All’istituto alberghiero Olmo Frisi di Cornaredo, nel Milanese, ad esempio, i ragazzi hanno deciso di trasformare la giornata in una sorta di gran galà. Niente più divise, ma abiti da discoteca, costumi da spiaggia e look stravaganti hanno invaso le aule, regalando un’atmosfera festosa e fuori dal comune. Un modo per staccare, almeno per un giorno, dalla routine scolastica e vivere un momento di condivisione con compagni e professori, ai quali hanno persino offerto il pranzo come gesto di affetto e riconoscenza.
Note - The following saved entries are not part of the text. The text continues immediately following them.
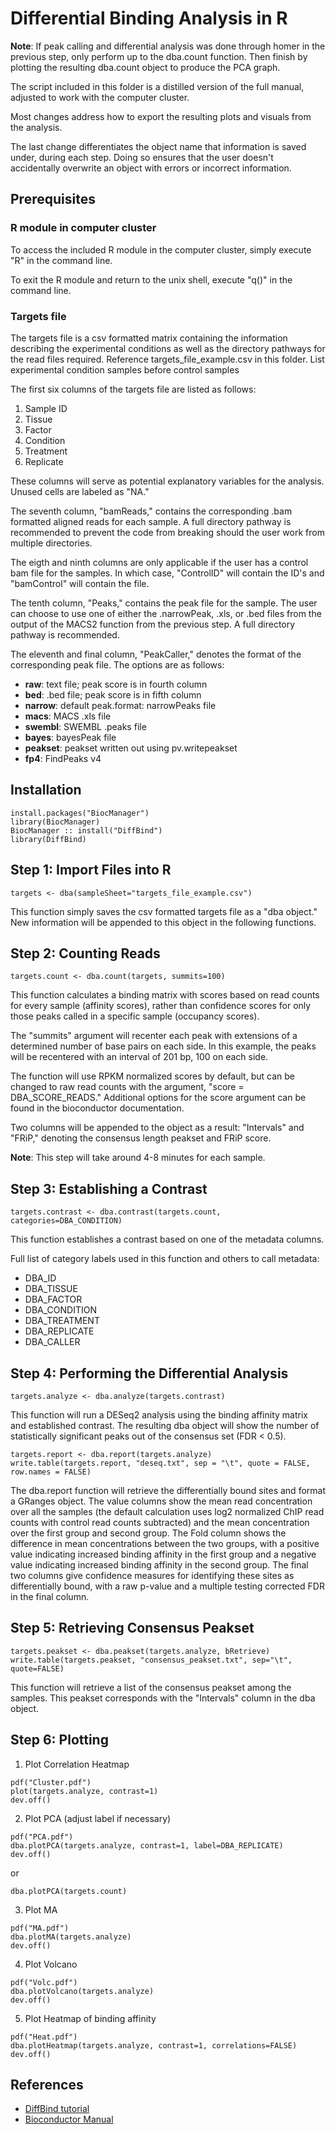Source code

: # Differential Binding Analysis in R

**Note**: If peak calling and differential analysis was done through homer in the previous step, only perform up to the dba.count function. 
Then finish by plotting the resulting dba.count object to produce the PCA graph.

The script included in this folder is a distilled version of the full manual, adjusted to work with the computer cluster.

Most changes address how to export the resulting plots and visuals from the analysis.

The last change differentiates the object name that information is saved under, during each step. 
Doing so ensures that the user doesn't accidentally overwrite an object with errors or incorrect information.

## Prerequisites
### R module in computer cluster
To access the included R module in the computer cluster, simply execute "R" in the command line.

To exit the R module and return to the unix shell, execute "q()" in the command line.

### Targets file
The targets file is a csv formatted matrix containing the information describing the experimental conditions as well as the directory pathways for the read files required. 
Reference targets_file_example.csv in this folder.
List experimental condition samples before control samples

The first six columns of the targets file are listed as follows:
1. Sample ID
2. Tissue
3. Factor
4. Condition
5. Treatment
6. Replicate

These columns will serve as potential explanatory variables for the analysis. Unused cells are labeled as "NA."

The seventh column, "bamReads," contains the corresponding .bam formatted aligned reads for each sample. A full directory pathway is recommended to prevent the code from breaking should the user work from multiple directories. 

The eigth and ninth columns are only applicable if the user has a control bam file for the samples. In which case, "ControlID" will contain the ID's and "bamControl" will contain the file.

The tenth column, "Peaks," contains the peak file for the sample. The user can choose to use one of either the .narrowPeak, .xls, or .bed files from the output of the MACS2 function from the previous step. A full directory pathway is recommended.

The eleventh and final column, "PeakCaller," denotes the format of the corresponding peak file. The options are as follows:
* **raw**: text file; peak score is in fourth column
* **bed**: .bed file; peak score is in fifth column
* **narrow**: default peak.format: narrowPeaks file
* **macs**: MACS .xls file
* **swembl**: SWEMBL .peaks file
* **bayes**: bayesPeak file
* **peakset**: peakset written out using pv.writepeakset
* **fp4**: FindPeaks v4

## Installation
```
install.packages("BiocManager")
library(BiocManager)
BiocManager :: install("DiffBind")
library(DiffBind)
```

## Step 1: Import Files into R
```
targets <- dba(sampleSheet="targets_file_example.csv")
```
This function simply saves the csv formatted targets file as a "dba object."
New information will be appended to this object in the following functions.

## Step 2: Counting Reads
```
targets.count <- dba.count(targets, summits=100)
```
This function calculates a binding matrix with scores based on read counts for every sample (affinity scores), rather than confidence scores for only those peaks called in a specific sample (occupancy scores).

The "summits" argument will recenter each peak with extensions of a determined number of base pairs on each side. In this example, the peaks will be recentered with an interval of 201 bp, 100 on each side.

The function will use RPKM normalized scores by default, but can be changed to raw read counts with the argument, "score = DBA_SCORE_READS."
Additional options for the score argument can be found in the bioconductor documentation.

Two columns will be appended to the object as a result: "Intervals" and "FRiP," denoting the consensus length peakset and FRiP score.

**Note**: This step will take around 4-8 minutes for each sample.  

## Step 3: Establishing a Contrast
```
targets.contrast <- dba.contrast(targets.count, categories=DBA_CONDITION)
```
This function establishes a contrast based on one of the metadata columns.

Full list of category labels used in this function and others to call metadata:
* DBA_ID
* DBA_TISSUE
* DBA_FACTOR
* DBA_CONDITION
* DBA_TREATMENT
* DBA_REPLICATE
* DBA_CALLER

## Step 4: Performing the Differential Analysis
```
targets.analyze <- dba.analyze(targets.contrast)
```
This function will run a DESeq2 analysis using the binding affinity matrix and established contrast. The resulting dba object will show the number of statistically significant peaks out of the consensus set (FDR < 0.5). 

```
targets.report <- dba.report(targets.analyze)
write.table(targets.report, "deseq.txt", sep = "\t", quote = FALSE, row.names = FALSE)
```
The dba.report function will retrieve the differentially bound sites and format a GRanges object. 
The value columns show the mean read concentration over all the samples (the default calculation uses log2 normalized ChIP read counts with control read counts subtracted) and the mean concentration over the first group and second group. 
The Fold column shows the difference in mean concentrations between the two groups, with a positive value indicating increased binding affinity in the first group and a negative value indicating increased binding affinity in the second group.
The final two columns give confidence measures for identifying these sites as differentially bound, with a raw p-value and a multiple testing corrected FDR in the final column.

## Step 5: Retrieving Consensus Peakset
```
targets.peakset <- dba.peakset(targets.analyze, bRetrieve)
write.table(targets.peakset, "consensus_peakset.txt", sep="\t", quote=FALSE)
```
This function will retrieve a list of the consensus peakset among the samples. This peakset corresponds with the "Intervals" column in the dba object.

## Step 6: Plotting
1. Plot Correlation Heatmap
```
pdf("Cluster.pdf")
plot(targets.analyze, contrast=1)
dev.off()
```
2. Plot PCA (adjust label if necessary)
```
pdf("PCA.pdf")
dba.plotPCA(targets.analyze, contrast=1, label=DBA_REPLICATE)
dev.off()
```
or 
```
dba.plotPCA(targets.count)
```

3. Plot MA
```
pdf("MA.pdf")
dba.plotMA(targets.analyze)
dev.off()
```
4. Plot Volcano
```
pdf("Volc.pdf")
dba.plotVolcano(targets.analyze)
dev.off()
```
5. Plot Heatmap of binding affinity
```
pdf("Heat.pdf")
dba.plotHeatmap(targets.analyze, contrast=1, correlations=FALSE)
dev.off()
```

## References
* [DiffBind tutorial](http://bioconductor.org/packages/release/bioc/vignettes/DiffBind/inst/doc/DiffBind.pdf)
* [Bioconductor Manual](https://bioconductor.org/packages/devel/bioc/manuals/DiffBind/man/DiffBind.pdf)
A Pesaro, invece, i maturandi hanno scelto di indossare tacchi a spillo e abiti da sera, trasformando il campus scolastico in una passerella. «Ora ci mettiamo sotto con lo studio, ma per un giorno lasciateci divertire», hanno urlato in coro, consapevoli che, dopo questa parentesi di spensieratezza, li attende un periodo intenso di preparazione. La festa dei 100 giorni, infatti, non è solo un momento di svago, ma rappresenta simbolicamente il passaggio dall’adolescenza all’età adulta, un’ultima occasione per vivere la scuola come un luogo di condivisione e leggerezza prima di affrontare la sfida più importante del loro percorso scolastico.
Anche in Toscana, i ragazzi hanno scelto di lasciare temporaneamente i libri chiusi per dedicarsi a iniziative divertenti e originali, dimostrando come questa tradizione si sia ormai radicata in tutta Italia. Non mancano, tuttavia, le scaramanzie: c’è chi porta con sé oggetti fortunati o segue rituali scaramantici, nella speranza di affrontare l’esame con il piede giusto.